Items from a dataset:
--------------------

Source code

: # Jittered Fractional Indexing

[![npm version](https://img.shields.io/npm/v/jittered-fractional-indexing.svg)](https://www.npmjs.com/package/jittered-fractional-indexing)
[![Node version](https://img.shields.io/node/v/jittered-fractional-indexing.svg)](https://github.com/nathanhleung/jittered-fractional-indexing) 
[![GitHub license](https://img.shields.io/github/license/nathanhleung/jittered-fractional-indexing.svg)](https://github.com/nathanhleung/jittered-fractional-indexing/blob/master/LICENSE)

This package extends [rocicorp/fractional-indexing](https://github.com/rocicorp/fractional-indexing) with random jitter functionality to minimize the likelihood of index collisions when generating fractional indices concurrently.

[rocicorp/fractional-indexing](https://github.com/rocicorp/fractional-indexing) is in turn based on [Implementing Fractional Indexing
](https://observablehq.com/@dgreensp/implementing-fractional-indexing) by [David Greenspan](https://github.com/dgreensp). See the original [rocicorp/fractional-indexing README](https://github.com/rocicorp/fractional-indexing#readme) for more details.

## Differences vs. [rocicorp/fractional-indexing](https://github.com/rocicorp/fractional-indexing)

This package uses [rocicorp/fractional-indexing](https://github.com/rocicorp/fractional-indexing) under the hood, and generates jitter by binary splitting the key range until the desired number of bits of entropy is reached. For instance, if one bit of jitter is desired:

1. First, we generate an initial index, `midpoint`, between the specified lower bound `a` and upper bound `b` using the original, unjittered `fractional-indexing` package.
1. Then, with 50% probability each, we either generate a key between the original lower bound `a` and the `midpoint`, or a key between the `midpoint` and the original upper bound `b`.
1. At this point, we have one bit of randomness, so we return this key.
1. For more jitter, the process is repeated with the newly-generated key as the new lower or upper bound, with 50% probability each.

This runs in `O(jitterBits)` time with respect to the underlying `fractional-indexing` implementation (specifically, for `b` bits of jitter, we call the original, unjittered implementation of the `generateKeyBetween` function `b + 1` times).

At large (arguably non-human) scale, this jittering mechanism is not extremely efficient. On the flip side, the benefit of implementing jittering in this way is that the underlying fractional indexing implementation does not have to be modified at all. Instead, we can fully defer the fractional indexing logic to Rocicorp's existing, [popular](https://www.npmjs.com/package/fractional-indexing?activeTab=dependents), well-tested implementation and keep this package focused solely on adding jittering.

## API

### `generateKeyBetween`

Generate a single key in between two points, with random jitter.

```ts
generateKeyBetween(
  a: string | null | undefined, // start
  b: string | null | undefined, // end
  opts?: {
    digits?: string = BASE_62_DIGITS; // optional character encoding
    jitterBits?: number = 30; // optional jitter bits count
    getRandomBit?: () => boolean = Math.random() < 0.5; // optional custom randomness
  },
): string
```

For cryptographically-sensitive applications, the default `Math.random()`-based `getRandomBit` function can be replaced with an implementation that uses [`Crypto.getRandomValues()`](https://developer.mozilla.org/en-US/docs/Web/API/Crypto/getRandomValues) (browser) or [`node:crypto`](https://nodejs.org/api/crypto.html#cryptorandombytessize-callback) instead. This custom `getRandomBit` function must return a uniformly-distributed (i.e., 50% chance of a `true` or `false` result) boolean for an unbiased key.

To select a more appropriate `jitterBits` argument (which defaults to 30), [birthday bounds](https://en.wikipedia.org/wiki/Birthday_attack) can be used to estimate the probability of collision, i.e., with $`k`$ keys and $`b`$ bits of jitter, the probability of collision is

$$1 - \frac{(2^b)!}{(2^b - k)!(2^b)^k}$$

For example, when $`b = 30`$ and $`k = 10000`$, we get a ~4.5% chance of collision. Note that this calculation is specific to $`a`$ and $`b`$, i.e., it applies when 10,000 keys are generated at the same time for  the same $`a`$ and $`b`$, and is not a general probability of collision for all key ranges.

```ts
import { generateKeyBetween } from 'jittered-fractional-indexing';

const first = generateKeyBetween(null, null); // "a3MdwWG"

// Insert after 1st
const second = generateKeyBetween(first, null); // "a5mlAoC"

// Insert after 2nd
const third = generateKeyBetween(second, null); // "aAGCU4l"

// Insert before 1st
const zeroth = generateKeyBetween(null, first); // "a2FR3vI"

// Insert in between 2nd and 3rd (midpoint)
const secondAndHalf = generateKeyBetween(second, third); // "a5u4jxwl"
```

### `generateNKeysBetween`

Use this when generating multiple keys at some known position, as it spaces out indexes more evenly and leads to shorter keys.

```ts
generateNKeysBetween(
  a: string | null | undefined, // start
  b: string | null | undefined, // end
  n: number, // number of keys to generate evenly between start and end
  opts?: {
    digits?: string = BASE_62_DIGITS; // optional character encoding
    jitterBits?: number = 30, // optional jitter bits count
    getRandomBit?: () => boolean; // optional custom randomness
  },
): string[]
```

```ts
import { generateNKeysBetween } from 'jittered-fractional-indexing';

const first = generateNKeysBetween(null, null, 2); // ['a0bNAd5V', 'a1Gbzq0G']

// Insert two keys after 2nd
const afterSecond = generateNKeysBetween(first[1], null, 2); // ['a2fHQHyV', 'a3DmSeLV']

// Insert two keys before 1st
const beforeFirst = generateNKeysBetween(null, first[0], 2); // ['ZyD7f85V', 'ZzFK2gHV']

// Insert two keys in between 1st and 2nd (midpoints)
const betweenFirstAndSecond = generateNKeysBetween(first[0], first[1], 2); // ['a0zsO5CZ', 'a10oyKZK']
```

--------------------

Retype the records, line for line.

Source code

: # Jittered Fractional Indexing

[![npm version](https://img.shields.io/npm/v/jittered-fractional-indexing.svg)](https://www.npmjs.com/package/jittered-fractional-indexing)
[![Node version](https://img.shields.io/node/v/jittered-fractional-indexing.svg)](https://github.com/nathanhleung/jittered-fractional-indexing) 
[![GitHub license](https://img.shields.io/github/license/nathanhleung/jittered-fractional-indexing.svg)](https://github.com/nathanhleung/jittered-fractional-indexing/blob/master/LICENSE)

This package extends [rocicorp/fractional-indexing](https://github.com/rocicorp/fractional-indexing) with random jitter functionality to minimize the likelihood of index collisions when generating fractional indices concurrently.

[rocicorp/fractional-indexing](https://github.com/rocicorp/fractional-indexing) is in turn based on [Implementing Fractional Indexing
](https://observablehq.com/@dgreensp/implementing-fractional-indexing) by [David Greenspan](https://github.com/dgreensp). See the original [rocicorp/fractional-indexing README](https://github.com/rocicorp/fractional-indexing#readme) for more details.

## Differences vs. [rocicorp/fractional-indexing](https://github.com/rocicorp/fractional-indexing)

This package uses [rocicorp/fractional-indexing](https://github.com/rocicorp/fractional-indexing) under the hood, and generates jitter by binary splitting the key range until the desired number of bits of entropy is reached. For instance, if one bit of jitter is desired:

1. First, we generate an initial index, `midpoint`, between the specified lower bound `a` and upper bound `b` using the original, unjittered `fractional-indexing` package.
1. Then, with 50% probability each, we either generate a key between the original lower bound `a` and the `midpoint`, or a key between the `midpoint` and the original upper bound `b`.
1. At this point, we have one bit of randomness, so we return this key.
1. For more jitter, the process is repeated with the newly-generated key as the new lower or upper bound, with 50% probability each.

This runs in `O(jitterBits)` time with respect to the underlying `fractional-indexing` implementation (specifically, for `b` bits of jitter, we call the original, unjittered implementation of the `generateKeyBetween` function `b + 1` times).

At large (arguably non-human) scale, this jittering mechanism is not extremely efficient. On the flip side, the benefit of implementing jittering in this way is that the underlying fractional indexing implementation does not have to be modified at all. Instead, we can fully defer the fractional indexing logic to Rocicorp's existing, [popular](https://www.npmjs.com/package/fractional-indexing?activeTab=dependents), well-tested implementation and keep this package focused solely on adding jittering.

## API

### `generateKeyBetween`

Generate a single key in between two points, with random jitter.

```ts
generateKeyBetween(
  a: string | null | undefined, // start
  b: string | null | undefined, // end
  opts?: {
    digits?: string = BASE_62_DIGITS; // optional character encoding
    jitterBits?: number = 30; // optional jitter bits count
    getRandomBit?: () => boolean = Math.random() < 0.5; // optional custom randomness
  },
): string
```

For cryptographically-sensitive applications, the default `Math.random()`-based `getRandomBit` function can be replaced with an implementation that uses [`Crypto.getRandomValues()`](https://developer.mozilla.org/en-US/docs/Web/API/Crypto/getRandomValues) (browser) or [`node:crypto`](https://nodejs.org/api/crypto.html#cryptorandombytessize-callback) instead. This custom `getRandomBit` function must return a uniformly-distributed (i.e., 50% chance of a `true` or `false` result) boolean for an unbiased key.

To select a more appropriate `jitterBits` argument (which defaults to 30), [birthday bounds](https://en.wikipedia.org/wiki/Birthday_attack) can be used to estimate the probability of collision, i.e., with $`k`$ keys and $`b`$ bits of jitter, the probability of collision is

$$1 - \frac{(2^b)!}{(2^b - k)!(2^b)^k}$$

For example, when $`b = 30`$ and $`k = 10000`$, we get a ~4.5% chance of collision. Note that this calculation is specific to $`a`$ and $`b`$, i.e., it applies when 10,000 keys are generated at the same time for  the same $`a`$ and $`b`$, and is not a general probability of collision for all key ranges.

```ts
import { generateKeyBetween } from 'jittered-fractional-indexing';

const first = generateKeyBetween(null, null); // "a3MdwWG"

// Insert after 1st
const second = generateKeyBetween(first, null); // "a5mlAoC"

// Insert after 2nd
const third = generateKeyBetween(second, null); // "aAGCU4l"

// Insert before 1st
const zeroth = generateKeyBetween(null, first); // "a2FR3vI"

// Insert in between 2nd and 3rd (midpoint)
const secondAndHalf = generateKeyBetween(second, third); // "a5u4jxwl"
```

### `generateNKeysBetween`

Use this when generating multiple keys at some known position, as it spaces out indexes more evenly and leads to shorter keys.

```ts
generateNKeysBetween(
  a: string | null | undefined, // start
  b: string | null | undefined, // end
  n: number, // number of keys to generate evenly between start and end
  opts?: {
    digits?: string = BASE_62_DIGITS; // optional character encoding
    jitterBits?: number = 30, // optional jitter bits count
    getRandomBit?: () => boolean; // optional custom randomness
  },
): string[]
```

```ts
import { generateNKeysBetween } from 'jittered-fractional-indexing';

const first = generateNKeysBetween(null, null, 2); // ['a0bNAd5V', 'a1Gbzq0G']

// Insert two keys after 2nd
const afterSecond = generateNKeysBetween(first[1], null, 2); // ['a2fHQHyV', 'a3DmSeLV']

// Insert two keys before 1st
const beforeFirst = generateNKeysBetween(null, first[0], 2); // ['ZyD7f85V', 'ZzFK2gHV']

// Insert two keys in between 1st and 2nd (midpoints)
const betweenFirstAndSecond = generateNKeysBetween(first[0], first[1], 2); // ['a0zsO5CZ', 'a10oyKZK']
```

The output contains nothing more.